Plugins are Docker containers, typically exposing an HTTP service
The core process is responsible only for:
- Discovering plugin manifests from a directory
- Starting/stopping/uninstalling plugin containers via the local Docker daemon (container auto-creation is not implemented yet; you usually pre-create containers via docker compose)
- Reverse-proxying certain URL paths to the plugin container
- Tracking plugin runtime state and errors
The core process does not dynamically load plugin code into its own address space and does not execute third-party scripts.

Examples of built-in plugins (for illustration only; reference implementations are not shipped with the core by default):

WebShell: SSH terminal over the browser
FileManager: SFTP-based file browser
DB Explorer: read-oriented database exploration
Perf Report: report generation based on monitoring data

Security boundary notes:

Isolation level is that of Docker containers; there is no specialized sandbox beyond Docker itself
Credentials used by plugins (SSH, databases, etc.) are provided by users or configuration and are not auto-managed by the core
privileged plugins are visible and operable to admins only

The plugins/ directory is ignored in version control by default, and plugin implementations/images are typically maintained and released separately. This section documents the plugin mechanism and typical plugin types, not a guaranteed built-in plugin set.

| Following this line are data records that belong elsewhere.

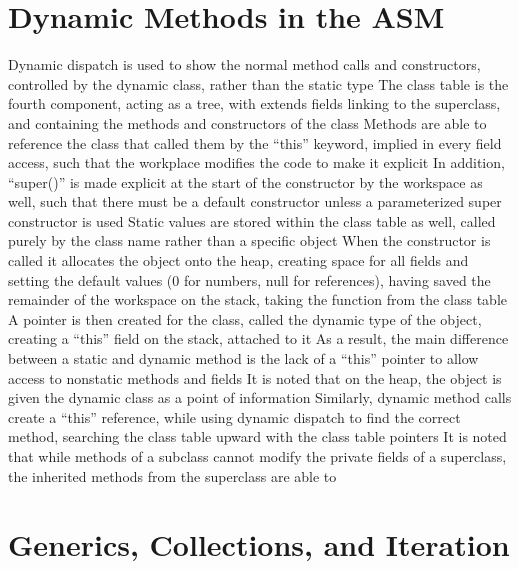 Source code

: \documentclass[11 pt, twoside]{article}
\newenvironment{outline*}
{
	\begin{outline}[enumerate]
	}
	{\end{outline}
}
\begin{document}
\section{Dynamic Methods in the ASM}
\begin{outline*}
\1 Dynamic dispatch is used to show the normal method calls and constructors, controlled by the dynamic class, rather than the static type
	\2 The class table is the fourth component, acting as a tree, with extends fields linking to the superclass, and containing the methods and constructors of the class
		\3 Methods are able to reference the class that called them by the ``this'' keyword, implied in every field access, such that the workplace modifies the code to make it explicit
		\3 In addition, ``super()'' is made explicit at the start of the constructor by the workspace as well, such that there must be a default constructor unless a parameterized super constructor is used
		\3 Static values are stored within the class table as well, called purely by the class name rather than a specific object
	\2 When the constructor is called it allocates the object onto the heap, creating space for all fields and setting the default values (0 for numbers, null for references), having saved the remainder of the workspace on the stack, taking the function from the class table
		\3 A pointer is then created for the class, called the dynamic type of the object, creating a ``this'' field on the stack, attached to it
			\4 As a result, the main difference between a static and dynamic method is the lack of a ``this'' pointer to allow access to nonstatic methods and fields
		\3 It is noted that on the heap, the object is given the dynamic class as a point of information
	\2 Similarly, dynamic method calls create a ``this'' reference, while using dynamic dispatch to find the correct method, searching the class table upward with the class table pointers
\1 It is noted that while methods of a subclass cannot modify the private fields of a superclass, the inherited methods from the superclass are able to
\end{outline*}
\section{Generics, Collections, and Iteration}
\begin{outline*}

\end{outline*}
\end{document}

Plugin implementations will be released as separate repositories and follow the same license as the core (CC BY-NC 4.0).

Security Model

Roles & Authorization

Two roles:
- admin: full management capabilities (Docker/Systemd/Cron/Power/processes, user management, plugin management, etc.)
- user: read-only access to monitoring data and alerts
Authorization is implemented explicitly in handlers; there is no editable fine-grained RBAC policy.

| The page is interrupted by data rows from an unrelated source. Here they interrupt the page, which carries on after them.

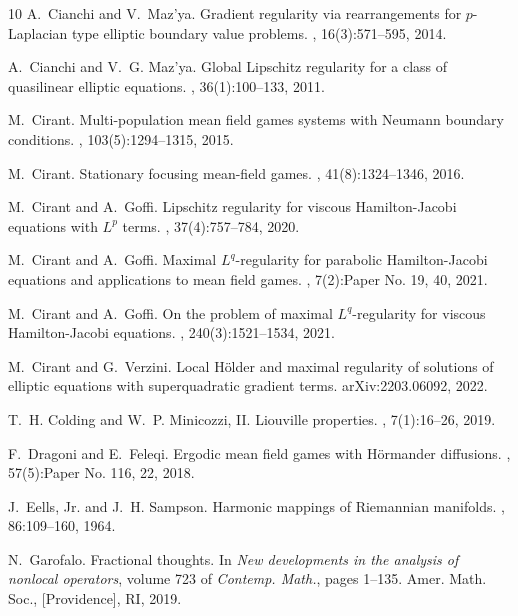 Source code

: \documentclass[10pt, a4paper, reqno, oneside]{amsart}
\theoremstyle{plain}
\theoremstyle{definition}
\theoremstyle{plain}
\theoremstyle{definition}
\theoremstyle{plain}
\renewcommand{\=}{:=}
\begin{document}
\begin{thebibliography}{10}
A.~Cianchi and V.~Maz'ya.
\newblock Gradient regularity via rearrangements for {$p$}-{L}aplacian type
  elliptic boundary value problems.
, 16(3):571--595, 2014.

A.~Cianchi and V.~G. Maz'ya.
\newblock Global {L}ipschitz regularity for a class of quasilinear elliptic
  equations.
, 36(1):100--133, 2011.

M.~Cirant.
\newblock Multi-population mean field games systems with {N}eumann boundary
  conditions.
, 103(5):1294--1315, 2015.

M.~Cirant.
\newblock Stationary focusing mean-field games.
, 41(8):1324--1346, 2016.

M.~Cirant and A.~Goffi.
\newblock Lipschitz regularity for viscous {H}amilton-{J}acobi equations with
  {$L^p$} terms.
,
  37(4):757--784, 2020.

M.~Cirant and A.~Goffi.
\newblock Maximal {$L^q$}-regularity for parabolic {H}amilton-{J}acobi
  equations and applications to mean field games.
, 7(2):Paper No. 19, 40, 2021.

M.~Cirant and A.~Goffi.
\newblock On the problem of maximal {$L^q$}-regularity for viscous
  {H}amilton-{J}acobi equations.
, 240(3):1521--1534, 2021.

M.~Cirant and G.~Verzini.
\newblock Local {H}\"older and maximal regularity of solutions of elliptic
  equations with superquadratic gradient terms.
\newblock arXiv:2203.06092, 2022.

T.~H. Colding and W.~P. Minicozzi, II.
\newblock Liouville properties.
, 7(1):16--26, 2019.

F.~Dragoni and E.~Feleqi.
\newblock Ergodic mean field games with {H}\"{o}rmander diffusions.
, 57(5):Paper No. 116,
  22, 2018.

J.~Eells, Jr. and J.~H. Sampson.
\newblock Harmonic mappings of {R}iemannian manifolds.
, 86:109--160, 1964.

N.~Garofalo.
\newblock Fractional thoughts.
\newblock In {\em New developments in the analysis of nonlocal operators},
  volume 723 of {\em Contemp. Math.}, pages 1--135. Amer. Math. Soc.,
  [Providence], RI, 2019.


\end{thebibliography}
\end{document}
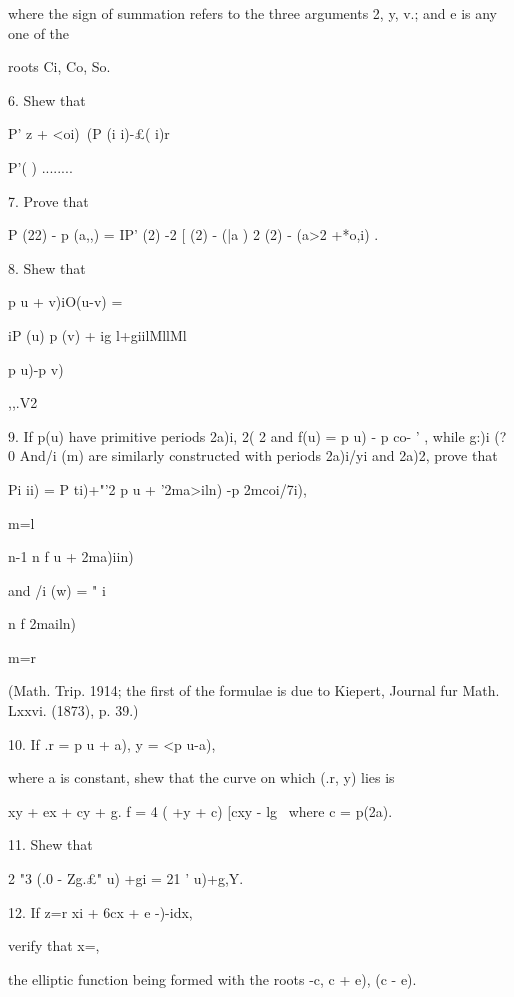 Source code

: {where the sign of summation refers to the three arguments 2, y, v.;
and e is any one of the

roots Ci, Co, So.


6. Shew that

P' z + <oi)\ (P (i i)-£( i)r

P'( ) ........


7. Prove that

P (22) - p (a,,) = IP' (2) -2 [ (2) - (|a ) 2 (2) - (a>2 +*o,i) .


8. Shew that

p u + v)iO(u-v) =

iP (u) p (v) + ig l+giilMllMl

 p u)-p v)

,,.V2


9. If p(u) have primitive periods 2a)i, 2( 2 and f(u) = p u) - p co- '
, while g:)i (?0 And/i (m) are similarly constructed with periods
2a)i/yi and 2a)2, prove that

Pi ii) = P ti)+"'2 p u + '2ma>iln) -p 2mcoi/7i),

m=l

n-1 n f u + 2ma)iin)

 and /i (w) = " i 

n f 2mailn)

m=r

(Math. Trip. 1914; the first of the formulae is due to Kiepert,
Journal fur Math. Lxxvi. (1873), p. 39.)

%
%

10. If .r = p u + a), y = <p u-a),

where a is constant, shew that the curve on which (.r, y) lies is

 xy + ex + cy + g. f = 4 ( +y + c) [cxy - lg \ where c = p(2a).


11. Shew that

2 "3 (.0 - Zg.£" u) +gi = 21 ' u)+g,Y.

12. If z=r xi + 6cx + e -)-idx,

verify that x=,

the elliptic function being formed with the roots -c, c + e), (c - e).

}
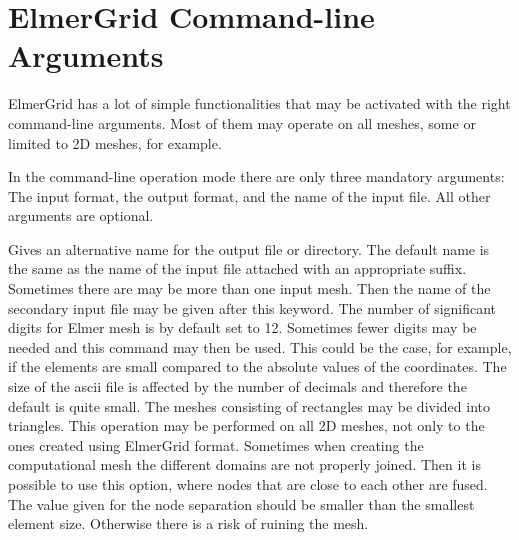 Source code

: \section{ElmerGrid Command-line Arguments}

ElmerGrid has a lot of simple functionalities that may be activated 
with the right command-line arguments. Most of them may operate on
all meshes, some or limited to 2D meshes, for example. 

In the command-line operation mode
there are only three mandatory arguments: The input format,
the output format, and the name of the input file.
All other arguments are optional.

\sifbegin
{}
Gives an alternative name for the output file or directory. 
The default name is the same as the name of the input file
attached with an appropriate suffix. 
%
Sometimes there are may be more than one input mesh. 
Then the name of the secondary input file may be given 
after this keyword.
%
The number of significant digits for Elmer mesh is by default set to 12.
Sometimes fewer digits may be needed and this command may then
be used. This could be the case, for example, if the elements are 
small compared to the absolute values of the coordinates.
The size of the ascii file is affected by the number of 
decimals and therefore the default is quite small.
%
The meshes consisting of rectangles may be divided into 
triangles. This operation may be performed on all 2D meshes, 
not only to the ones created using ElmerGrid format.
%
Sometimes when creating the computational mesh the 
different domains are not properly joined. Then it is possible to 
use this option, where nodes that are close to each other are
fused. The value given for the node separation should be smaller than
the smallest element size. Otherwise there is a risk of ruining the mesh.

Authentication & Protection

JWT authentication; logout adds the current JWT into an in-memory revoke list (not persisted across restarts)
Login rate limiting (per IP and username) and optional lockout on repeated failures
Multiple HTTP security headers (CSP, X-Frame-Options, X-Content-Type-Options, etc.)

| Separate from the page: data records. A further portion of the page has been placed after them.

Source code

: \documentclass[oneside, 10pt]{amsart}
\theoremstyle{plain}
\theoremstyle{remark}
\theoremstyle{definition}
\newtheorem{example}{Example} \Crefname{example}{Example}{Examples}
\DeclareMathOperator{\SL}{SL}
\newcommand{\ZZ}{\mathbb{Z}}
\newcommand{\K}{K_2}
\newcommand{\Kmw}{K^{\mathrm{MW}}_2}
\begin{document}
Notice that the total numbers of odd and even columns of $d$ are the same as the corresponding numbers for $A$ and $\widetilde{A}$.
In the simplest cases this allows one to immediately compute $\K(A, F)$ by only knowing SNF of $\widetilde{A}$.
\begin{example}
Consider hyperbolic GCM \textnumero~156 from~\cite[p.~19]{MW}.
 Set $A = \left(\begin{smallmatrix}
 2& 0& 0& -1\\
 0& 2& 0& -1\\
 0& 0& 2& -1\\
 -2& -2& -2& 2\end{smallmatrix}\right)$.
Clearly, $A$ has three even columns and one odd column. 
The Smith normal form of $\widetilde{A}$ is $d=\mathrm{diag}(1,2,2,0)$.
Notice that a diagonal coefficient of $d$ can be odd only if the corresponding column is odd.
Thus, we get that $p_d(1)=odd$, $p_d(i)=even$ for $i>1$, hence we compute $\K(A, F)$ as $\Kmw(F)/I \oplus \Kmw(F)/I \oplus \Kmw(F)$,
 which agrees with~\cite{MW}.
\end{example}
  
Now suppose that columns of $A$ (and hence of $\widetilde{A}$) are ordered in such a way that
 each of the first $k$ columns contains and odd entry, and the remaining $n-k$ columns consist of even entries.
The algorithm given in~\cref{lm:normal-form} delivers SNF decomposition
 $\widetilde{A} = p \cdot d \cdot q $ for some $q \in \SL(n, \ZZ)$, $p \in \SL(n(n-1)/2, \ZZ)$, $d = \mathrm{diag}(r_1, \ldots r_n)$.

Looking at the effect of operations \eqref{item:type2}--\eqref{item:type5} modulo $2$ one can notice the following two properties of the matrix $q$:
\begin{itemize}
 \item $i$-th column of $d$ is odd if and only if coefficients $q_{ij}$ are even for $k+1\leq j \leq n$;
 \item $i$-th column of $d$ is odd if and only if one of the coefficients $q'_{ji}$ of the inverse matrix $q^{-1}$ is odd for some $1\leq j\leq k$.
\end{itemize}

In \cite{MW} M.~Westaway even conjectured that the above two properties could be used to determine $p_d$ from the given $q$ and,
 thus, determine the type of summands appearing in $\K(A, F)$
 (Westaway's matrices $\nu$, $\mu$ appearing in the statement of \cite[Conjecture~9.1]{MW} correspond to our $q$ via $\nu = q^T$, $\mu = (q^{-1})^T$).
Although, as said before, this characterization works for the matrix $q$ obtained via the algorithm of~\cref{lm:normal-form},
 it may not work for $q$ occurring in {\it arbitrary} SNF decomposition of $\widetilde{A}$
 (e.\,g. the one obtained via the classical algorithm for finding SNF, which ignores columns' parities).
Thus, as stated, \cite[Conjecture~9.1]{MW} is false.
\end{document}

Note: WebSocket Origin checks are currently permissive by default to avoid breaking reverse-proxy setups; use WS_ALLOWED_ORIGINS to enforce an allowlist.

High-Risk Capabilities (Not for Public Internet)

The following are intended for trusted networks and should normally not be exposed directly on the public Internet:

Docker container and image management
Systemd service management
Cron job creation/modification/deletion
Process termination
Power actions (shutdown, reboot, suspend)
All privileged plugins (e.g. webshell, filemanager, db-explorer)

For Internet-facing deployments, you can disable these modules via ENABLE_* flags and run OpsKernel in a monitoring-only profile.

Use Cases

Suitable for:

Monitoring and day-to-day operations on single servers or small server sets
Teams that want a local web console without a central control plane
Development/test environments where quick host introspection is useful
Scenarios that benefit from a few carefully chosen plugins (WebShell, FileManager, etc.)

Not suitable for:

Large-scale clusters, data centers, or multi-tenant environments
Centralized platform-style management of agents or nodes
Environments expecting automatic scaling, self-healing, or runbook automation
Long-term metrics storage and advanced analytics (OpsKernel keeps only short-term in-memory history)

Constraints & Limitations

Single-node architecture: no cross-node aggregation or central management
Linux-only: relies on gopsutil, /proc, /sys, systemd D-Bus, etc.
Short metrics history: focuses on current state and short time windows, not historical TSDB
No auto-remediation: alerts do not invoke automatic actions
GPU support is limited: NVIDIA gets richer data via NVML; other vendors get basic info via DRM
Plugins are not an in-process SDK: integration is via HTTP/Docker, not a shared API/runtime
Simple RBAC: only admin and user; no tenants, projects, or namespaces

Configuration & Deployment (Overview)

Quick Start with Management Script

From the repo root, use ./opskernel.sh as a thin wrapper around docker compose.

Interactive mode (TUI)

./opskernel.sh

Requires whiptail:

sudo apt install whiptail

The main menu shows a compact status line (Docker / Core / Plugins). Use View Status for a more detailed breakdown (running/stopped/not created, crash exit code, etc.).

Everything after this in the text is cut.